(Listed records Opens)

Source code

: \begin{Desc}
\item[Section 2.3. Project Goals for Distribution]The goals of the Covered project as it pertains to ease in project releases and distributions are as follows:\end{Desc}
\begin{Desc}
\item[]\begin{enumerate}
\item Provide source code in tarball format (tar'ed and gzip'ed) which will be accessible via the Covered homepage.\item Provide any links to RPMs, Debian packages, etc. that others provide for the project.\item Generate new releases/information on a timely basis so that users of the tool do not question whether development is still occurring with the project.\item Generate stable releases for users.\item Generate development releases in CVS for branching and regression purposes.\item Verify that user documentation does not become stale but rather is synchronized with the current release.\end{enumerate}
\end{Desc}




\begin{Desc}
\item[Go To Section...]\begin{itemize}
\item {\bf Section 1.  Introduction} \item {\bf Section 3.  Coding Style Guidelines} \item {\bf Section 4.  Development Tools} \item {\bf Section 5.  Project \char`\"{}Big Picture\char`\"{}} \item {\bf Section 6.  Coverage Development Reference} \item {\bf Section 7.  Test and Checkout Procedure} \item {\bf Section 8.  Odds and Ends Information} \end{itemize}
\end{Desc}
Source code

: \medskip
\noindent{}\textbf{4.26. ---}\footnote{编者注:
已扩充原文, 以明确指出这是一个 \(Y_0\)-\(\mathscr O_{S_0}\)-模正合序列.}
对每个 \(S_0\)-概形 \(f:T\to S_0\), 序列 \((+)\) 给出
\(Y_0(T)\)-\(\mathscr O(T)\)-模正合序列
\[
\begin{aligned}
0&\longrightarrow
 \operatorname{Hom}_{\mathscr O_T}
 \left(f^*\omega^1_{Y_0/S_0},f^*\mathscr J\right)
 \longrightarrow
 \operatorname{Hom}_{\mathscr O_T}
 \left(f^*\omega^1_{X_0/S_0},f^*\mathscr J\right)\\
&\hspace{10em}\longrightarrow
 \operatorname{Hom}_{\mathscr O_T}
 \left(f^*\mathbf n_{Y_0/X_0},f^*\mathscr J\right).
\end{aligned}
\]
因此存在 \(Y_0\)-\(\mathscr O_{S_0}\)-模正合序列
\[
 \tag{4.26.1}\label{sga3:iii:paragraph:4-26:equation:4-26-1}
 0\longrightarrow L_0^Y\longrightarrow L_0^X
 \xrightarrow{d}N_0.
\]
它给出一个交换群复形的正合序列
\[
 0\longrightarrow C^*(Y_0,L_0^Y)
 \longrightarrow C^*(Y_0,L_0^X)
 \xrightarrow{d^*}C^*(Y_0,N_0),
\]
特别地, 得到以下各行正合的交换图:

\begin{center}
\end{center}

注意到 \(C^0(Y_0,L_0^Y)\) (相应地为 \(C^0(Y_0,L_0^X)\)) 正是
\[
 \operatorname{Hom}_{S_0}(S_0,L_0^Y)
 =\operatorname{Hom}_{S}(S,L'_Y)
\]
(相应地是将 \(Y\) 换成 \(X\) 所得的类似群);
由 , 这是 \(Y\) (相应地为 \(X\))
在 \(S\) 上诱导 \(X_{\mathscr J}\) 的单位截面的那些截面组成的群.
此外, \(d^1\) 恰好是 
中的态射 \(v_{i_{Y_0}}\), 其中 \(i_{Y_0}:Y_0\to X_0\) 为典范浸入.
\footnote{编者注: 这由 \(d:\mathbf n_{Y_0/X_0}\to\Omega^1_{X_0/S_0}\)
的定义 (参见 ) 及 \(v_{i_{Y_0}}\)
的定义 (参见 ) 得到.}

(Listed records Closes)

**Exercise aim:**
Your answer should be the lines of the records that include the word "longrightarrow".

**Output of the task:**
0&\longrightarrow
 \longrightarrow
&\hspace{10em}\longrightarrow
 0\longrightarrow L_0^Y\longrightarrow L_0^X
 0\longrightarrow C^*(Y_0,L_0^Y)
 \longrightarrow C^*(Y_0,L_0^X)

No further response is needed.